I've been playing around with this repo to enable writing a graph out to
HDFS. I haven't tested it at scale, but it seems to work for the basic BLVP
write graph scenario with the Grateful Dead graph.

https://github.com/pluradj/incubator-tinkerpop/commits/hdfstinkergraph
https://github.com/pluradj/titan/tree/titan11-hdfstinkergraph

Does this approach make sense? Would it scale?

I'd appreciate any comments or feedback. Thanks!

-- Jason

Re: HdfsTinkerGraph

Posted by Marko Rodriguez <ok...@gmail.com>.

Hi Jason,

From what I can tell, you are trying to load HDFS data into TinkerGraph. The means by which you are doing this is by creating an HDFSTinkerGraph which wraps a TinkerGraph and has some HDFS data loading capabilities in it (e.g. loadGraph()).

I don't think this is a good idea. If you want to load HDFS data into TinkerGraph, I would do it as such 

	HadoopGraph --BulkLoaderVertexProgram--> TinkerGraph.

*** Kuppitz' BulkLoaderVertexProgramTest demonstrates how to do this.

With the BulkLoaderVertexProgram model, you get a few benefits. 

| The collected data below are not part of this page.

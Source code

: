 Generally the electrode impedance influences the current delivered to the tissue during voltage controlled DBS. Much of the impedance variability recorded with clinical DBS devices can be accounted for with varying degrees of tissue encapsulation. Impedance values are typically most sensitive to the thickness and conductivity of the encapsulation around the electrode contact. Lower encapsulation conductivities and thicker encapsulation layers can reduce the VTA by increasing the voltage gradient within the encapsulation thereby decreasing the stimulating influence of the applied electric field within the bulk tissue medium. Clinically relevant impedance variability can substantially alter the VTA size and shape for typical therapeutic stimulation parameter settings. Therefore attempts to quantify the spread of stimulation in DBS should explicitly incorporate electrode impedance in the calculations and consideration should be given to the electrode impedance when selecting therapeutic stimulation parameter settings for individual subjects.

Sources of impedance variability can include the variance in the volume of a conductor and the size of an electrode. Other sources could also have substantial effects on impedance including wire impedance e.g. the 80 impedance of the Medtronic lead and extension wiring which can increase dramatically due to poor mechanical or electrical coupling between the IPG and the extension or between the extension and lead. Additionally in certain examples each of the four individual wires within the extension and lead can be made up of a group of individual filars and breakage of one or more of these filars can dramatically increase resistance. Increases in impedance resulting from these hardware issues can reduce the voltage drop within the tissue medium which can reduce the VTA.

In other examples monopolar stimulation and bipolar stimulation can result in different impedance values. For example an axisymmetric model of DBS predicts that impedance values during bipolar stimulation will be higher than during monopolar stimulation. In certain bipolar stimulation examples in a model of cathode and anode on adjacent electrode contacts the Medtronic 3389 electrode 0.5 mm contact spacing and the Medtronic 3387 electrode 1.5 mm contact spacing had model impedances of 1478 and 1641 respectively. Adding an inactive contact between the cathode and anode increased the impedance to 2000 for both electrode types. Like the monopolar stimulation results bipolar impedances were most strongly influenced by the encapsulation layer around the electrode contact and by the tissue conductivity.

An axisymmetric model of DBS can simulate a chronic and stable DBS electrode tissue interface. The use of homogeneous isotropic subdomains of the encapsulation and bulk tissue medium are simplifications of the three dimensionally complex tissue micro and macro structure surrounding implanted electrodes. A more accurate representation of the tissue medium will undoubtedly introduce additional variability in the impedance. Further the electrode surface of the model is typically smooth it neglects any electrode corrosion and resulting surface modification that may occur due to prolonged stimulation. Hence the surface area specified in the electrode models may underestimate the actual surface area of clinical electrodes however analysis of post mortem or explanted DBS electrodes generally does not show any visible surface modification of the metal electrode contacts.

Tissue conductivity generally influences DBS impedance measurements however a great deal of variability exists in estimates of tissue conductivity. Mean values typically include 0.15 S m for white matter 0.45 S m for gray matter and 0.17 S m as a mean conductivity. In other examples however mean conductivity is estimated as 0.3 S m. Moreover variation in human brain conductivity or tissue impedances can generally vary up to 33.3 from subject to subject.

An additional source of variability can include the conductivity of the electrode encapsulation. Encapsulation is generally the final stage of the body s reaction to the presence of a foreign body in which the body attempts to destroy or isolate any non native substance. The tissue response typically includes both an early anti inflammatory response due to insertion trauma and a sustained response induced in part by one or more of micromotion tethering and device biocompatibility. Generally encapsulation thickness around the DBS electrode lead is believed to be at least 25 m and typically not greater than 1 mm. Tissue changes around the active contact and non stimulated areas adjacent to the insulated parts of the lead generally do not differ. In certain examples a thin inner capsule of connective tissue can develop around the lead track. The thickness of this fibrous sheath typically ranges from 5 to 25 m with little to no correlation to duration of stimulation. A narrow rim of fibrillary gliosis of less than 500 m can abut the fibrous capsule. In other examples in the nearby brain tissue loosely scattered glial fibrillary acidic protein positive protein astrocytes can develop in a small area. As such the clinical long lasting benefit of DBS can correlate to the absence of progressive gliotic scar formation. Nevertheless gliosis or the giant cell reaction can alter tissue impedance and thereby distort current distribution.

	1. HadoopGraph can load any InputFormat so not just HDFS files. For example, it could load Spark RDDs, CassandraInputFormat, etc.
	2. We don't have "yet another graph implementation" to maintain, explain, and document.
	3. HdfsTinkerGraph will only scale to the size of a single machine RAM and thus is a bit of "toy implementation."
		- If you really want to use TinkerGraph for Hadoop-data, its a "corner case" that can be solved using BulkLoaderVertexProgram.
	4. If you don't want to use BulkLoaderVertexProgram, then just do hadoopGraph.io().writeGraph(), tinkerGraph.io().readGraph().

Thoughts?,
Marko.

http://markorodriguez.com

On Dec 23, 2015, at 8:26 AM, Jason Plurad <pl...@gmail.com> wrote:

> I've been playing around with this repo to enable writing a graph out to
> HDFS. I haven't tested it at scale, but it seems to work for the basic BLVP
> write graph scenario with the Grateful Dead graph.
> 
> https://github.com/pluradj/incubator-tinkerpop/commits/hdfstinkergraph
> https://github.com/pluradj/titan/tree/titan11-hdfstinkergraph
> 
> Does this approach make sense? Would it scale?
> 
> I'd appreciate any comments or feedback. Thanks!
> 
> -- Jason